The moment that changed my approach

I was building out the chat UI for Veritas — our internal data research agent. The AI executed the implementation plan perfectly — 40 out of 40 tasks completed, every item checked off. It declared itself done.

On a whim, I asked: “How would you rate this repo?”

It immediately identified five major gaps it hadn’t mentioned. No tests for the new components. No error handling for WebSocket disconnects. No loading states. No mobile responsiveness. No way to verify the chat actually worked end-to-end. The plan it executed faithfully was incomplete — and it knew that, but only when asked.

That pattern kept repeating. The AI would execute exactly what was asked, declare completion, and move on. I’d ask “anything we should discuss?” and a whole new layer of issues would surface. Every time.

The fix wasn’t a better prompt. The fix was a rule: after completing any non-trivial implementation, run a self-assessment checklist before declaring done. Don’t wait to be asked. Question whether the plan itself was sufficient, not just whether you executed it.
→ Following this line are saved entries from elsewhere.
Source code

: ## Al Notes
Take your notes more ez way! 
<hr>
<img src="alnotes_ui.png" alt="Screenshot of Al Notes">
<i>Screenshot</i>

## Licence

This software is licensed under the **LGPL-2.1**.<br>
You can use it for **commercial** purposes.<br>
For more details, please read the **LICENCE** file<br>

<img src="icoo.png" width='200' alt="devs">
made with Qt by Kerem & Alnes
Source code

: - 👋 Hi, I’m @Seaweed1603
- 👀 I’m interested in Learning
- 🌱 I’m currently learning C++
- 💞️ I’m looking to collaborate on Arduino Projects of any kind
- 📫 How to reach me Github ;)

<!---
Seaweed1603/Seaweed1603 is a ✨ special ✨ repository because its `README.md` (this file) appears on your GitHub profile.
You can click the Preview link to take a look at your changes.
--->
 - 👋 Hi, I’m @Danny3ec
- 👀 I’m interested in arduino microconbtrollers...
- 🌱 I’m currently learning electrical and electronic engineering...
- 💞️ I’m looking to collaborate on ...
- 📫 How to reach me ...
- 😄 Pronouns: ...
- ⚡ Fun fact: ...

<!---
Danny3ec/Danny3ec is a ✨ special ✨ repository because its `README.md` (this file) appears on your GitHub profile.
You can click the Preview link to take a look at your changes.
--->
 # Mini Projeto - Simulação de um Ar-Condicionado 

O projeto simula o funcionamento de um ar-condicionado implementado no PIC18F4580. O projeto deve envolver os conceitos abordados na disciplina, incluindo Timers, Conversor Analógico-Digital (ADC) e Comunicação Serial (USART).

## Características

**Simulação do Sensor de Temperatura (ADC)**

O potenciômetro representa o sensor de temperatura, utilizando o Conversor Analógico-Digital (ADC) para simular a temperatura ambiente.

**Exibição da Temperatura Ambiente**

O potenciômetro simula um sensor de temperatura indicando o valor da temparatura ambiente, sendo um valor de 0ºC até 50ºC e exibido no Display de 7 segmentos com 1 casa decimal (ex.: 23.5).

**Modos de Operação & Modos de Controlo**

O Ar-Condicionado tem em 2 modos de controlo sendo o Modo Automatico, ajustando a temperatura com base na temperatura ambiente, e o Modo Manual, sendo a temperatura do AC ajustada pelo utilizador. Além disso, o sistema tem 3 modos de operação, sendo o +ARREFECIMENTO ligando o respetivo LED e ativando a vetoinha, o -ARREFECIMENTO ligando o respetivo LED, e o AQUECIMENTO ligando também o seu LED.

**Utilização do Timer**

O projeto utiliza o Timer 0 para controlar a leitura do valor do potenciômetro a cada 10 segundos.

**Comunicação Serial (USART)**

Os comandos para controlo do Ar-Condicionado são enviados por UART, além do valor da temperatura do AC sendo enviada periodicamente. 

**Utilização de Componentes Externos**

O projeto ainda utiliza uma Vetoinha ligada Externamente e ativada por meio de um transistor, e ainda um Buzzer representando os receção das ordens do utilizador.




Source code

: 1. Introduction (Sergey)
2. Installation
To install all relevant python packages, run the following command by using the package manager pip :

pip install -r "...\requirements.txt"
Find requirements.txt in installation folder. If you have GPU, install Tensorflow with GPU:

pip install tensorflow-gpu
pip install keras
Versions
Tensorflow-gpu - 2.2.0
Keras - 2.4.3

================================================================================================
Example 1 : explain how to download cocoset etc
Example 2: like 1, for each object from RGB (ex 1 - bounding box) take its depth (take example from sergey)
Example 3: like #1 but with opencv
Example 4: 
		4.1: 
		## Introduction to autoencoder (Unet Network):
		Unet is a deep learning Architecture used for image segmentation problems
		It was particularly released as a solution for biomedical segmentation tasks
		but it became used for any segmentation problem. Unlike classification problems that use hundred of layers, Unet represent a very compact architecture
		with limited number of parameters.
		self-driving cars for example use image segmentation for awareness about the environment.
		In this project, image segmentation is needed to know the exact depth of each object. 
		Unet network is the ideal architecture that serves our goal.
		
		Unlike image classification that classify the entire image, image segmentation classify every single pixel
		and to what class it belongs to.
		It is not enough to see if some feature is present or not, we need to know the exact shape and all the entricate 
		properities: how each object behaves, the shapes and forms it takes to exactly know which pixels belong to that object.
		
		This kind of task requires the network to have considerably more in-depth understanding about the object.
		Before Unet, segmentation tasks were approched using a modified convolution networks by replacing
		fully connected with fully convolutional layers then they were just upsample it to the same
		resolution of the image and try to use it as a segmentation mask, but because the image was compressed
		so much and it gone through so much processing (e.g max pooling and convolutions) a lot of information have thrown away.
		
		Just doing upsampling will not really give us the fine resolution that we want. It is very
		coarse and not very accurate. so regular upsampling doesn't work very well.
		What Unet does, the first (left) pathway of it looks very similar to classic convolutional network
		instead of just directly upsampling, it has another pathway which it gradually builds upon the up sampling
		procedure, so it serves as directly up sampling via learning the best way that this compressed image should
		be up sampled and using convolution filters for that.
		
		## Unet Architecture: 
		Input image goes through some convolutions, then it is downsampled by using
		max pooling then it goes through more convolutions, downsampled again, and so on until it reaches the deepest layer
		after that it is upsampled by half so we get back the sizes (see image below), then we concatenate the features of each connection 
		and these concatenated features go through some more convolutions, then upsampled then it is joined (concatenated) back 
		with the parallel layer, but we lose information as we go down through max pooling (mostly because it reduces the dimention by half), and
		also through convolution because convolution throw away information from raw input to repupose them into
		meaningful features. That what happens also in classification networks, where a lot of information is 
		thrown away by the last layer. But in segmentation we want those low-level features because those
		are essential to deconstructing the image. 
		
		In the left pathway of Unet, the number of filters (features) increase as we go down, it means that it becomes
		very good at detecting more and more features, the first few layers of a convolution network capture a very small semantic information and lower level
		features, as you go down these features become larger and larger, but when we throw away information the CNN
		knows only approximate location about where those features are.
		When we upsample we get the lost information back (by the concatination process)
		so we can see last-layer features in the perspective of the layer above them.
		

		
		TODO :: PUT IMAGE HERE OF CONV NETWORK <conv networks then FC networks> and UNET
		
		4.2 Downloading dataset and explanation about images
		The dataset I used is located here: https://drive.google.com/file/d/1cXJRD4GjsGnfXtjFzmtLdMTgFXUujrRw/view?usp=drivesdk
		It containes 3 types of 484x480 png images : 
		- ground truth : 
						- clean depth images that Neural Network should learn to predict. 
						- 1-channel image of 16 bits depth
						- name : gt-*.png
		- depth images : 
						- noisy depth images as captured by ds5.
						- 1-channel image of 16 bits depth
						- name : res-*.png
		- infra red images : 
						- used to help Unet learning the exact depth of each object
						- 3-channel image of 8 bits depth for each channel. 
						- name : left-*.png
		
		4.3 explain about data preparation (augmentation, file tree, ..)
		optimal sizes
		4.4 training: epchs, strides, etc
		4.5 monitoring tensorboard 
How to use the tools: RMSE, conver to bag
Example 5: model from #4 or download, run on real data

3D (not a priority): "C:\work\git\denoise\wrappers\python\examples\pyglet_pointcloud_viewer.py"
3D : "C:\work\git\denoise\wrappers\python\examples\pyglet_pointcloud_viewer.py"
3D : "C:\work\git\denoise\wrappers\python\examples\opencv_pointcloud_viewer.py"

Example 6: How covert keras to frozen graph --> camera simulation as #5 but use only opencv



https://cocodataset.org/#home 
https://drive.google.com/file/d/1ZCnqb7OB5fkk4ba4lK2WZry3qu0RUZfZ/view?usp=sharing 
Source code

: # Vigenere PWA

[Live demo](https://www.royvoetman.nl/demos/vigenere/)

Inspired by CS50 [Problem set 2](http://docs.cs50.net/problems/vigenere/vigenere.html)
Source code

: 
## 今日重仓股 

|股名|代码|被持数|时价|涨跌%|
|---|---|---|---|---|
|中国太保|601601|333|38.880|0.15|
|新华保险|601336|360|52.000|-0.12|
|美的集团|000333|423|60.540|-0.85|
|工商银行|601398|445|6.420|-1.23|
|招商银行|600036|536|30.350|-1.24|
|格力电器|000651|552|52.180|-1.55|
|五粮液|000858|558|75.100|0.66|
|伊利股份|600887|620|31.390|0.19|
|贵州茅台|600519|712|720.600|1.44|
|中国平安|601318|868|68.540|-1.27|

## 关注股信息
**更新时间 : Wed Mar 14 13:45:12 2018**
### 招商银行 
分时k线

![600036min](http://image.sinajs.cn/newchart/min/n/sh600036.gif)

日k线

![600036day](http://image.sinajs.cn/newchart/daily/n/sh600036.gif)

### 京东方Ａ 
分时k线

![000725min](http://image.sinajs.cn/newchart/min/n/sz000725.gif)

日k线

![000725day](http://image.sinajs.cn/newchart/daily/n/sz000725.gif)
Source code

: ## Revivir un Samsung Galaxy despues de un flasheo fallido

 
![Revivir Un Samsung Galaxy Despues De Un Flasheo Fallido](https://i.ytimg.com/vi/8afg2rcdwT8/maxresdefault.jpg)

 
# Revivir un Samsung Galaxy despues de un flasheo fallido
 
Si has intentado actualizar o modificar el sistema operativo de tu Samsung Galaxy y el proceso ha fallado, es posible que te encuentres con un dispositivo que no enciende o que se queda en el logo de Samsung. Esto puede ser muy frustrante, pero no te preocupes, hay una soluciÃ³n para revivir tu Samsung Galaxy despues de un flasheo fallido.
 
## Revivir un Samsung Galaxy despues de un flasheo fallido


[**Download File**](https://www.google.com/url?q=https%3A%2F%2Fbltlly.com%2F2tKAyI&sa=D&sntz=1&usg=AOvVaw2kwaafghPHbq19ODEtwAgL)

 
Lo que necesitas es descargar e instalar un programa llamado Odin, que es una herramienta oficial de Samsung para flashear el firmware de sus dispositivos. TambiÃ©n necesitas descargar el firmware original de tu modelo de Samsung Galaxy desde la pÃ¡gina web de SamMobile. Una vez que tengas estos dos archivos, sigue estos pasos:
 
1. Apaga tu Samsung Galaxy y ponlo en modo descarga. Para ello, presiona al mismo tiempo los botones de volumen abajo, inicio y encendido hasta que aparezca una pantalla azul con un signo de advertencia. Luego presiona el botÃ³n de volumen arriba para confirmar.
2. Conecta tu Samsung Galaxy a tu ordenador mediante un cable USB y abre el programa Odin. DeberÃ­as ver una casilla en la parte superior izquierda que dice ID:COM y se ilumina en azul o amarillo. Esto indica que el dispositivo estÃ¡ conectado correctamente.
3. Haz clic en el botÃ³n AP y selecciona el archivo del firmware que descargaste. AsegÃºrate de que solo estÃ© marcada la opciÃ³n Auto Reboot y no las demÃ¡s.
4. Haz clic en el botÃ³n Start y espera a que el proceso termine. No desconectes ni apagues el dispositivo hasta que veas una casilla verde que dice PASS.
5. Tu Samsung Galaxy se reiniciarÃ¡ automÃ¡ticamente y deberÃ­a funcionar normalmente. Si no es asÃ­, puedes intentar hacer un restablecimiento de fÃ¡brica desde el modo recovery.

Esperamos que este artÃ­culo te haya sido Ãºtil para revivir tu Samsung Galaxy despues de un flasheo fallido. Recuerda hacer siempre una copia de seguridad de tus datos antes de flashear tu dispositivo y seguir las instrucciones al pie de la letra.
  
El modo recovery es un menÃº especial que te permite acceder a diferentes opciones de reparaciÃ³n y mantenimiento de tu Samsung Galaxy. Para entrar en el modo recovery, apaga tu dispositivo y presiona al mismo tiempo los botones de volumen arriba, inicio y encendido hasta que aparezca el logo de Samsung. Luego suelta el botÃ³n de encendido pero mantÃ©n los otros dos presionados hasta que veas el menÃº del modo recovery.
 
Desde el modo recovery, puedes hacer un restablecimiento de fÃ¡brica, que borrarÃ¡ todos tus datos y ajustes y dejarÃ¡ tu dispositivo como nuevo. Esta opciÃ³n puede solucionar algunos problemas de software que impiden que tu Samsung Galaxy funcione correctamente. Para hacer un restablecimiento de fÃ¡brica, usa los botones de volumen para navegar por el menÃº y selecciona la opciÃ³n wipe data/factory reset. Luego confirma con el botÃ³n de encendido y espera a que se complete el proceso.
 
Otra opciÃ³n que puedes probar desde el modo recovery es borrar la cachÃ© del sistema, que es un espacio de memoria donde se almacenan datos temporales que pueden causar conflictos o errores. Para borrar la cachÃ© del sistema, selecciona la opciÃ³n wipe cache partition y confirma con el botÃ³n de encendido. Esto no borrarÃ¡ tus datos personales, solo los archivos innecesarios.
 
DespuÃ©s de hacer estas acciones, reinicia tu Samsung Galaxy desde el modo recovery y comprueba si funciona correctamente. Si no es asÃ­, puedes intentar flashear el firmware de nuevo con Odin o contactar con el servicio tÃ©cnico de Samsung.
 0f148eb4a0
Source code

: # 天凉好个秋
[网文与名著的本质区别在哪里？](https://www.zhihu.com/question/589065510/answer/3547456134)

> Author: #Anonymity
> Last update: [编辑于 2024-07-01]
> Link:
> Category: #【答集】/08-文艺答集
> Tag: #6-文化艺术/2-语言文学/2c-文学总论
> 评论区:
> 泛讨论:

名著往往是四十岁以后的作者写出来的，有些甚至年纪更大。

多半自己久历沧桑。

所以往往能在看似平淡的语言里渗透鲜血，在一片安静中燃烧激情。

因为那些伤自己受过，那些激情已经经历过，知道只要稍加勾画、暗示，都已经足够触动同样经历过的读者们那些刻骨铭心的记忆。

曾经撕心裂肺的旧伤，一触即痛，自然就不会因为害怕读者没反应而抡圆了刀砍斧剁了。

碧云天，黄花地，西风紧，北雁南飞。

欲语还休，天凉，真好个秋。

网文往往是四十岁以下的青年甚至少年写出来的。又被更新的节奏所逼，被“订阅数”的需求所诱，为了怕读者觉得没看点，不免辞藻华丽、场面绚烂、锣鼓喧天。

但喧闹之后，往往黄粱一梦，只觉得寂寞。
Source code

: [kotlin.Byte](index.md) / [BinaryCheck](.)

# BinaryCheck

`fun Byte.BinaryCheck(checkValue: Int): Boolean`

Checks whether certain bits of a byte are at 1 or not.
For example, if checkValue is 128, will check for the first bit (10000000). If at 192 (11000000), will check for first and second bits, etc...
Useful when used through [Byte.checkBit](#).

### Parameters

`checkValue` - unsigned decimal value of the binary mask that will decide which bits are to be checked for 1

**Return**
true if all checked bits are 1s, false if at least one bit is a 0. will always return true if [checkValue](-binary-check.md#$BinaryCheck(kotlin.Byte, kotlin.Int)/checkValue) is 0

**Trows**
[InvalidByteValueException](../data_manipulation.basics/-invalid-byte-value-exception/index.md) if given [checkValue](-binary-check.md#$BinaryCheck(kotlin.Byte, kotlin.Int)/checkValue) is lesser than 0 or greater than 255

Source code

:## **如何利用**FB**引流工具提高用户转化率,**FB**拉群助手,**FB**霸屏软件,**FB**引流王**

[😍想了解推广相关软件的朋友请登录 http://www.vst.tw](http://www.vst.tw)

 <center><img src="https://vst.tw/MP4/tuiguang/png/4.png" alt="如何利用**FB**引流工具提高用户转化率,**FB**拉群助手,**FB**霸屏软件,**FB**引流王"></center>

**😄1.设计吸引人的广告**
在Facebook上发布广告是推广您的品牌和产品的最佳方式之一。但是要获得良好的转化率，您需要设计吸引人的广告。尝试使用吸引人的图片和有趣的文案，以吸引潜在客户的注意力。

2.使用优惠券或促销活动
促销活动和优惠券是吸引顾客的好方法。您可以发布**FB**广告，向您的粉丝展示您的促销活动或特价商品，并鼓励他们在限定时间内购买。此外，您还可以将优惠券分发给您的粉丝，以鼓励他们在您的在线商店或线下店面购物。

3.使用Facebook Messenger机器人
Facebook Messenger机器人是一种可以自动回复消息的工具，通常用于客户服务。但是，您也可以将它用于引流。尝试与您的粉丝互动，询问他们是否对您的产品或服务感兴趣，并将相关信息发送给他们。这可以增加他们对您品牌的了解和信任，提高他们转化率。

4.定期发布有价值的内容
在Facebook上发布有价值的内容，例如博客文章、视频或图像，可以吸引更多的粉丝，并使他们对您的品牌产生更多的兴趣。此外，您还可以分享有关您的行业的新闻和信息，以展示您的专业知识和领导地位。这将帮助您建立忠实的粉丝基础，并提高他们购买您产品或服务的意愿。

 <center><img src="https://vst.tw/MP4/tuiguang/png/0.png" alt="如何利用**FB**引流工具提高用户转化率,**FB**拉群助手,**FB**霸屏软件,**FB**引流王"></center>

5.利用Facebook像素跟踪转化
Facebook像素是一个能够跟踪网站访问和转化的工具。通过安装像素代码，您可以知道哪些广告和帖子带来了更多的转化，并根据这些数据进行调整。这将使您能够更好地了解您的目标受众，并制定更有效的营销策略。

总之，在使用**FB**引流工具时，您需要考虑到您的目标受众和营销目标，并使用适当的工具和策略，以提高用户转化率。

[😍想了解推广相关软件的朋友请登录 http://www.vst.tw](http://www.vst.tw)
One rule. Written into the system. The problem stopped recurring.

Working on the machine that builds the machine

That experience crystallized something for me. Every hour I spent making the AI better at following a process paid dividends across every future session. But every hour I spent doing the work directly — even with AI assistance — produced only that session’s output.

The leverage was in building the system, not using it.

So I started building what I now call the PM Workbench — a structured set of skills (slash commands that trigger AI workflows), evaluation frameworks, and feedback loops that compound over time. I’d had an early version focused on ideation, but what dramatically accelerated progress was Garry Tan’s gstack — an open-source framework for multi-platform AI skill management. Seeing someone else validate the pattern and ship a working implementation gave me both confidence that the approach was right and concrete patterns to build on.

The goal wasn’t to make the AI smarter. It was to make the process around the AI reliable enough that the output quality was predictable.

Here’s what that system looks like.

The context layer: teaching the AI your world

Before any workflow can produce good output, the AI needs to understand the context it’s operating in. This turned out to be a bigger investment than the workflows themselves — and a bigger payoff.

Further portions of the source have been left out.